During the partition interval, each partition continues operating against its local governance chain. Mutations admit through composite admissibility evaluation as before, but the cross-mesh contributing profiles operate against cached peer credentials with staleness-window enforcement. As cached credentials approach expiry, the local admissibility evaluator transitions affected mutations from continue to defer or partial outcomes, narrowing the operational envelope as partition duration extends. The divergence budget caps the total unreconciled mutation count, the total unreconciled credential-staleness seconds, and the total unreconciled jurisdictional-authority span; on exhaustion of any budget axis, the local mesh halts new mutations against that axis until reunion or an explicit credentialed budget extension.

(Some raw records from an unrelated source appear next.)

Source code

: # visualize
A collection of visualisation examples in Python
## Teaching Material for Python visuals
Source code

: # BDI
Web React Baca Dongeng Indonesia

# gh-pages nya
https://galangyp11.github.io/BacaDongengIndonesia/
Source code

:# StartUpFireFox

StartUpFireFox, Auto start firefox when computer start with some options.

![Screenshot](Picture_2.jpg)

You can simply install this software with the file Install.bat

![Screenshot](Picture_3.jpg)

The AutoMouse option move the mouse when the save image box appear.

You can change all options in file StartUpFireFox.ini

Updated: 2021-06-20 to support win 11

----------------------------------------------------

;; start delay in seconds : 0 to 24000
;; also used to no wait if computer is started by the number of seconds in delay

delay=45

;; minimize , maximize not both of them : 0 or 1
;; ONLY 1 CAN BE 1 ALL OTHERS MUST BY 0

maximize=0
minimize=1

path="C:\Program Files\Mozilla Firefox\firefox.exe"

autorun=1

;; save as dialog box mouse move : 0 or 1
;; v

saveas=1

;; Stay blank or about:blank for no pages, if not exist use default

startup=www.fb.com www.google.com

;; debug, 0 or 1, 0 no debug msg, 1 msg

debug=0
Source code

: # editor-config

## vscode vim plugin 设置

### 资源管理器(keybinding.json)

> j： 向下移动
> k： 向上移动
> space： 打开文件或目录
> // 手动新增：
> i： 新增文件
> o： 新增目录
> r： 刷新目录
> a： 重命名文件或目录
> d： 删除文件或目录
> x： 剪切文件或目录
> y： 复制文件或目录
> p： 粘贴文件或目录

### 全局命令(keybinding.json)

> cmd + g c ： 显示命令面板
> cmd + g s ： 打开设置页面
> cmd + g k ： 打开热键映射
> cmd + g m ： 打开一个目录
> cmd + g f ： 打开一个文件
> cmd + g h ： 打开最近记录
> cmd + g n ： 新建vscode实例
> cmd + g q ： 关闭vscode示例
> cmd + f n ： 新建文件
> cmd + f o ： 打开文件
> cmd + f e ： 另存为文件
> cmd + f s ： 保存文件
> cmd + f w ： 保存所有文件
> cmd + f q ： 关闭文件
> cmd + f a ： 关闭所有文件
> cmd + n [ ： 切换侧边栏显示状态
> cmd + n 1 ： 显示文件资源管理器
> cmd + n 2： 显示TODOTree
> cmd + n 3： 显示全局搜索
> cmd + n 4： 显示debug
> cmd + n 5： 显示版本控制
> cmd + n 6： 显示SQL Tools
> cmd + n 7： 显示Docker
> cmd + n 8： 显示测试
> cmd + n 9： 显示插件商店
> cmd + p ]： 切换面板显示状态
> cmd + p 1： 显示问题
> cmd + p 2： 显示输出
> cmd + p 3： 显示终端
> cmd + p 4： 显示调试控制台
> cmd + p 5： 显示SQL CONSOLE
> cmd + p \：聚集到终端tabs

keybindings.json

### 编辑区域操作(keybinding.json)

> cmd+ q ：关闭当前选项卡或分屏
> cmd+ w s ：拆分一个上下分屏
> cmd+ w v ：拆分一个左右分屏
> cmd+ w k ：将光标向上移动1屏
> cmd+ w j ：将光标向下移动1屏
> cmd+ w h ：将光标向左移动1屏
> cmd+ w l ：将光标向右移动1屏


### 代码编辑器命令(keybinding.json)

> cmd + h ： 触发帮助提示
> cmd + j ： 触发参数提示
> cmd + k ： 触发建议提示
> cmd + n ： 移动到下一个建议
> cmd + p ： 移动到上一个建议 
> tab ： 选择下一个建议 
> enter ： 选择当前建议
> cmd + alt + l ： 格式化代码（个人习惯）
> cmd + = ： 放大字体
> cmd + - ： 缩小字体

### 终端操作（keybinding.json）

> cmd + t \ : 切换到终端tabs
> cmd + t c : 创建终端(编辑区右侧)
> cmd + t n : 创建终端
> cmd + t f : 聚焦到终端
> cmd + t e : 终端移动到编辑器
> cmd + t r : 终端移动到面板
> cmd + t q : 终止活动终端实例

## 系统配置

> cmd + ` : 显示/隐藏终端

On partition heal — restored connectivity, reunion declaration by an operator, or staged reconciliation orchestrated by federation governance — each partition issues a partition-reunion event. The reconciliation engine consumes both partitions' accumulated lineage segments, walks the credentialed-observation graphs from the partition-onset events forward, and applies the lineage-bound reconciliation primitives. Conflicting mutations are not silently merged; each conflict produces a structured reconciliation observation referencing the conflicting branches, and the composite admissibility evaluator selects the surviving mutation, the deferred mutation, or a partial-merge outcome. The reunion record, the divergence-budget consumption summary, the conflict observations, and the resulting reconciled lineage all enter the post-reunion ledger as audit-reproducible objects.

Operating Parameters

Divergence budget axes are governance-configurable per federation. Typical defense deployments authorize unreconciled-mutation counts in the range of 10^3 to 10^5 mutations per partition, unreconciled-credential-staleness windows of minutes to hours, and unreconciled-jurisdictional-authority spans bounded by the safety-class profile. Civilian critical-infrastructure deployments typically authorize larger mutation counts but tighter staleness windows, reflecting the higher operational throughput and lower tolerance for stale authority in regulated domains.

Partition-detection sensitivity is parametrized by heartbeat cadence, timeout multiplier, and corroborating-evidence requirements. Reference implementations issue heartbeats at one to ten Hertz, declare partition on three to five missed heartbeats, and require corroboration from at least two independent network paths before issuing a partition-onset event under safety-class authority. Reunion-detection cadence is typically slower, requiring sustained connectivity over an interval comparable to the heartbeat-timeout window before a reunion event is admitted.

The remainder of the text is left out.